No kidding. But how can you sneak through bad ideas if you have an open process?

Massachusetts wants to create more quasi-public authorities? Shouldn't we clean up the mess that the quasi-public Massachusetts Turnpike Authority created, first?

Fortunately, Romney is now in charge of the Big Dig, and is clearly in his element when addressing a crisis. By way of contrast, we have former Gov. Michael Dukakis, returned to rewrite history.

He is everywhere - on television, talk radio and in newspaper articles - insisting that the Big Dig disaster wouldn't have happened if the Republican governors had listened to him. They should have kept his transportation secretary, Fred Salvucci, Dukakis claims, who would have built it right and for the originally estimated $2.4 billion cost.

Michael: You can't rewrite history until everyone who actually lived it and remembers it is dead. And I'm not.

Here is the standard public works project methodology, described in Robert Caro's Pulitzer Prize-winning book, "The Power Broker, Robert Moses and the Fall of New York":

"If ends justified means, and if the important thing in building a project was to get it started, then any means that got it started were justified. Furnishing misleading information about it was justified; so was underestimating its costs.... what if you didn't tell the officials how much the projects would cost? What if you let the legislators know about only a fraction of what you knew would be the projects' ultimate expense?"
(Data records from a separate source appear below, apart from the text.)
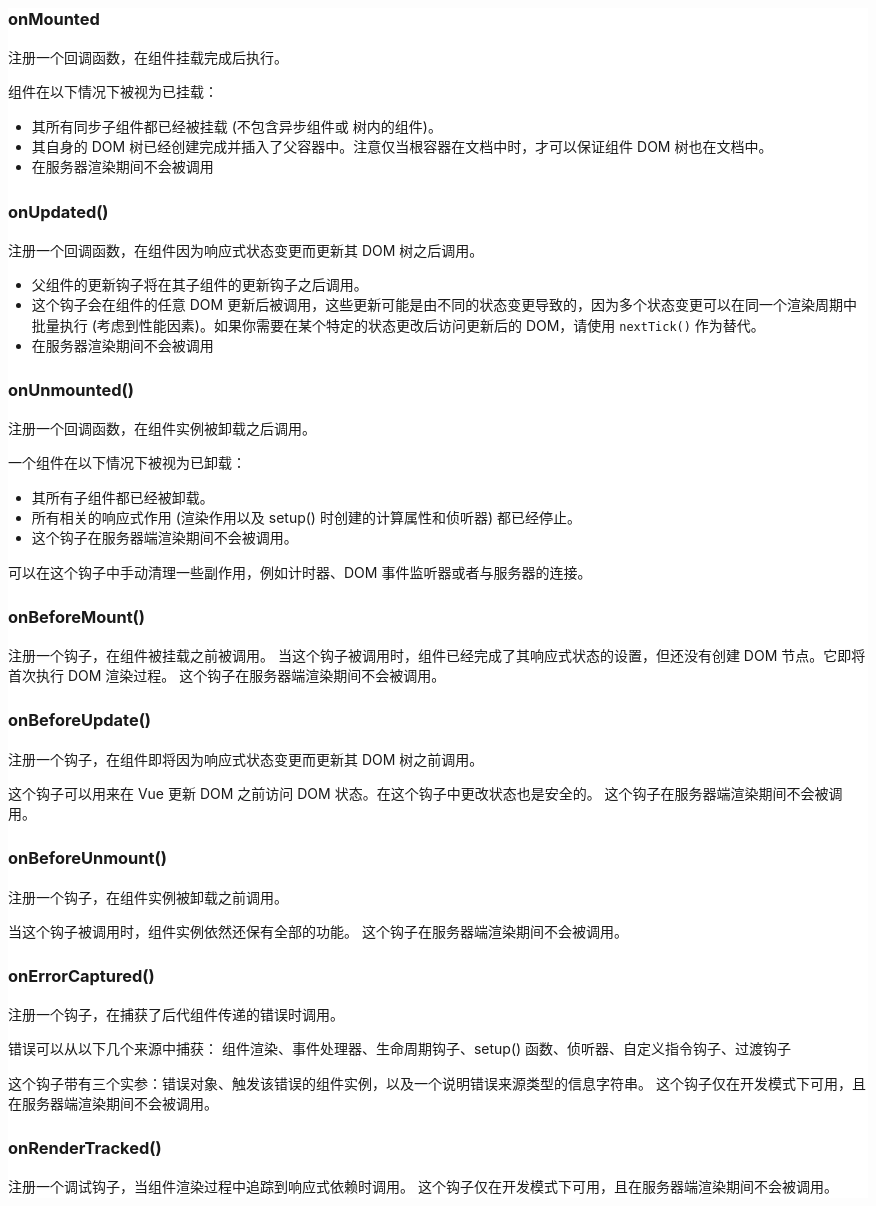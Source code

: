 ### onMounted
注册一个回调函数，在组件挂载完成后执行。

组件在以下情况下被视为已挂载：
- 其所有同步子组件都已经被挂载 (不包含异步组件或 <Suspense> 树内的组件)。
- 其自身的 DOM 树已经创建完成并插入了父容器中。注意仅当根容器在文档中时，才可以保证组件 DOM 树也在文档中。
- 在服务器渲染期间不会被调用

### onUpdated()
注册一个回调函数，在组件因为响应式状态变更而更新其 DOM 树之后调用。

- 父组件的更新钩子将在其子组件的更新钩子之后调用。
- 这个钩子会在组件的任意 DOM 更新后被调用，这些更新可能是由不同的状态变更导致的，因为多个状态变更可以在同一个渲染周期中批量执行 (考虑到性能因素)。如果你需要在某个特定的状态更改后访问更新后的 DOM，请使用 `nextTick()` 作为替代。
- 在服务器渲染期间不会被调用

### onUnmounted() 
注册一个回调函数，在组件实例被卸载之后调用。

一个组件在以下情况下被视为已卸载：
- 其所有子组件都已经被卸载。
- 所有相关的响应式作用 (渲染作用以及 setup() 时创建的计算属性和侦听器) 都已经停止。
- 这个钩子在服务器端渲染期间不会被调用。

可以在这个钩子中手动清理一些副作用，例如计时器、DOM 事件监听器或者与服务器的连接。

### onBeforeMount()
注册一个钩子，在组件被挂载之前被调用。
当这个钩子被调用时，组件已经完成了其响应式状态的设置，但还没有创建 DOM 节点。它即将首次执行 DOM 渲染过程。
这个钩子在服务器端渲染期间不会被调用。

### onBeforeUpdate()
注册一个钩子，在组件即将因为响应式状态变更而更新其 DOM 树之前调用。

这个钩子可以用来在 Vue 更新 DOM 之前访问 DOM 状态。在这个钩子中更改状态也是安全的。
这个钩子在服务器端渲染期间不会被调用。

### onBeforeUnmount()
注册一个钩子，在组件实例被卸载之前调用。

当这个钩子被调用时，组件实例依然还保有全部的功能。
这个钩子在服务器端渲染期间不会被调用。

### onErrorCaptured()
注册一个钩子，在捕获了后代组件传递的错误时调用。

错误可以从以下几个来源中捕获：
组件渲染、事件处理器、生命周期钩子、setup() 函数、侦听器、自定义指令钩子、过渡钩子

这个钩子带有三个实参：错误对象、触发该错误的组件实例，以及一个说明错误来源类型的信息字符串。
这个钩子仅在开发模式下可用，且在服务器端渲染期间不会被调用。

### onRenderTracked()
注册一个调试钩子，当组件渲染过程中追踪到响应式依赖时调用。
这个钩子仅在开发模式下可用，且在服务器端渲染期间不会被调用。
Once they had authorized that small initial expenditure and you had spent it, they would not be able to avoid giving you the rest when you asked for it. ... If they refused ... what they had given you would be wasted, and that would make them look bad in the eyes of the public. And if they said you had mislead them, well, they were not supposed to be misled ... that would mean they hadn't investigated the projects thoroughly, and had therefore been derelict in their own duty.

As for the mismanagement, Salvucci blames Proposition 2 for cuts in the state Department of Public Works Department.

Prop 2 limits only local taxes, but in fact, state spending for itself was indeed cut in 1981 to give more local aid to the cities and towns. I heard from DPW engineers that year, complaining they were being laid off while legislative-supported hacks were protected. But the state economy was creating surpluses when Salvucci put the DPW in charge of Bechtel in the mid-1980s, apparently without checking to see if engineers were available for oversight.

Though those of us who disputed the $2.4 billion estimate were called "naysayers" at the time. It didn't even last through the Dukakis administration, increasing to $4.4 billion by 1990. The latest cost estimate is $14.6 billion.

When the Legislature leaves next week, Dukakis should go away too.


Barbara Anderson is executive director of Citizens for Limited Taxation. Her syndicated columns appear weekly in the Salem News, Newburyport Times, Gloucester Times, (Lawrence) Eagle-Tribune, and Lowell Sun; bi-weekly in the Tinytown Gazette; and occasionally in the Providence Journal and other newspapers.